Strangely Dim: Hacked!
If you weren't there, let me be the forty-fifth person to tell you that at the IVP Christmas party (at the well air-conditioned Lindner Center on the campus of Northern Seminary in Lombard, Illinois), in the middle of an improv performance, our publisher, Bob Fryling, was asked what he looked forward to every morning when he came into the office. He jokingly (Ha! Ha!) said he liked to ghost-write Strangely Dim for me, lowly editor Dave Zimmerman (can you imagine the temerity?). People laughed, but I was plotting revenge. So I would like to turn the tables and let you know what I would look forward to if I had Bob's job. Take this, Fryling!
First of all, I would require that all IVP employees bring action figures to work so that we could compare our favorites between coffee breaks.
Next, I would put Dave Zimmerman's (that's me, in case you've lost track of who is really in charge here!) desk in the middle of the IVP bookstore. This would save him valuable time in having to walk up front to meet authors and apologize to them for having to wear visitor name tags. Authors would also be impressed with how many books he has in his office library. At Christmastime we could relocate the Christmas tree to his current office and take turns squeezing in to sing Christmas carols in groups of six--which would be a sextet and about as racy as we get around here.
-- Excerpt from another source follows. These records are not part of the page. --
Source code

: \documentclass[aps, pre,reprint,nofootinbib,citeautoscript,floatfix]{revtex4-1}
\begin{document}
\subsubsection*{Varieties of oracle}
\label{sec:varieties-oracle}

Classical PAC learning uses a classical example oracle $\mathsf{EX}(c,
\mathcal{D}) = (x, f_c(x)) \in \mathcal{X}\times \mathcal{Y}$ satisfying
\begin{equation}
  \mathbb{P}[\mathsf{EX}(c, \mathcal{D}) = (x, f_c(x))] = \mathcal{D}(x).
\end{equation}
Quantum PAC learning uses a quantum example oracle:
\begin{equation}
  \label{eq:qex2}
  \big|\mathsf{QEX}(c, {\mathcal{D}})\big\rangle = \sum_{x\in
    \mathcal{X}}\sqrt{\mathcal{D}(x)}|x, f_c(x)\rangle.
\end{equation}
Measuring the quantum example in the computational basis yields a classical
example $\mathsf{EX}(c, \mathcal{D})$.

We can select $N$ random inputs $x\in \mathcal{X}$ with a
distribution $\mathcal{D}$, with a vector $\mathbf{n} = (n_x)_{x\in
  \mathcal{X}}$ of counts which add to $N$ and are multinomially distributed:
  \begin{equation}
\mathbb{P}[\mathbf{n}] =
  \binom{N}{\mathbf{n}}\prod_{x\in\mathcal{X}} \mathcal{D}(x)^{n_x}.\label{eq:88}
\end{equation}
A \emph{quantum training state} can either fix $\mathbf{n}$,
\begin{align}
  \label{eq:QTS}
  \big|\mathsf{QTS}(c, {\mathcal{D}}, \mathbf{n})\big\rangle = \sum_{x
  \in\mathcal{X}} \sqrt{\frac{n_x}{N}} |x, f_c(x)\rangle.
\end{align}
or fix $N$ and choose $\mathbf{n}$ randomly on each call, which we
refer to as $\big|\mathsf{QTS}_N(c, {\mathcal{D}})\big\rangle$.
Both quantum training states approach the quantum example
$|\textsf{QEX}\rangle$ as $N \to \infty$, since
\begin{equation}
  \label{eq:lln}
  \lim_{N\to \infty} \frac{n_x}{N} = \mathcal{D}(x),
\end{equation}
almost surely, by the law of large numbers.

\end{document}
I would further require everyone to carry their pencils over their left ears as an expression of action orientation (always ready to strike an ill-construed gerund) and a long overdue recognition of Dave Zimmerman's (still me) pervasive influence in the office.
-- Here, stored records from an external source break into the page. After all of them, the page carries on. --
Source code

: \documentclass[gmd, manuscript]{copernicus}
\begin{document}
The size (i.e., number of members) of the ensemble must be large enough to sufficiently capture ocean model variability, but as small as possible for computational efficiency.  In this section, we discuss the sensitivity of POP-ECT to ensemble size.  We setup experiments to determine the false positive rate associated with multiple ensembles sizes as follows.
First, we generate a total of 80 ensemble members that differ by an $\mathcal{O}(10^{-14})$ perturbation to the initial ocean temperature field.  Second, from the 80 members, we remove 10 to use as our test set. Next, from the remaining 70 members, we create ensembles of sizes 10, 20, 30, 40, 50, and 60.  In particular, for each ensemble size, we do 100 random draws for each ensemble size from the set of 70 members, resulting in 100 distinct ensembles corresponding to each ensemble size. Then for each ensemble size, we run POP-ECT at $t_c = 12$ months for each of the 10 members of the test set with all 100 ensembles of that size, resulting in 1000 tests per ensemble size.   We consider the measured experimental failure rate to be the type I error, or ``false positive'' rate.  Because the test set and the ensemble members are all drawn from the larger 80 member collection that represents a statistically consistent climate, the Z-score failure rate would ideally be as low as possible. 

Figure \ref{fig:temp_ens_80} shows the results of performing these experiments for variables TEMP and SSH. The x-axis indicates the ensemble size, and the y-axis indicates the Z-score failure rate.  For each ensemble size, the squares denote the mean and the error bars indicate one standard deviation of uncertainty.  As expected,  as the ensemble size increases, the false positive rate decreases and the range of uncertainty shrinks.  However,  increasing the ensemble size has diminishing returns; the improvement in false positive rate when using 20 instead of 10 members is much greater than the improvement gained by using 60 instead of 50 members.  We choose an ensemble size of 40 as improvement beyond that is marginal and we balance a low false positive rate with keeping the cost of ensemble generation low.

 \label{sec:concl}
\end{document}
Finally, I would tell the world how much Dave means to our office culture. His hard work, unique sense of humor and love for organizational structure (you and I know better, but Bob doesn't, and in case he reads this blog I want him to think that I do, in fact, love organizational structure) are legendary at IVP--sort of like the blue chair room. Maybe we could even put the black chair in the blue chair room into Dave's office to keep all of our icons together! If you like this blog just hum the eighth verse of "Awake, My Soul" (hint: it has a doxological feel to it; if you don't get the hint, you have missed too many office meetings!) and tell Dave you really liked his latest blog.
The Boss (but you really know who this is)
P.S. Don't forget to wear your pencil over your left ear next Friday!
***
This post was written not by Lisa, Suanne, Rebecca or Dave, but by the ultimate doppelganger, Bob Fryling--publisher of InterVarsity Press and apparent weekend hacker. We apologize for the extra-meta nature of this post and for the sextet joke.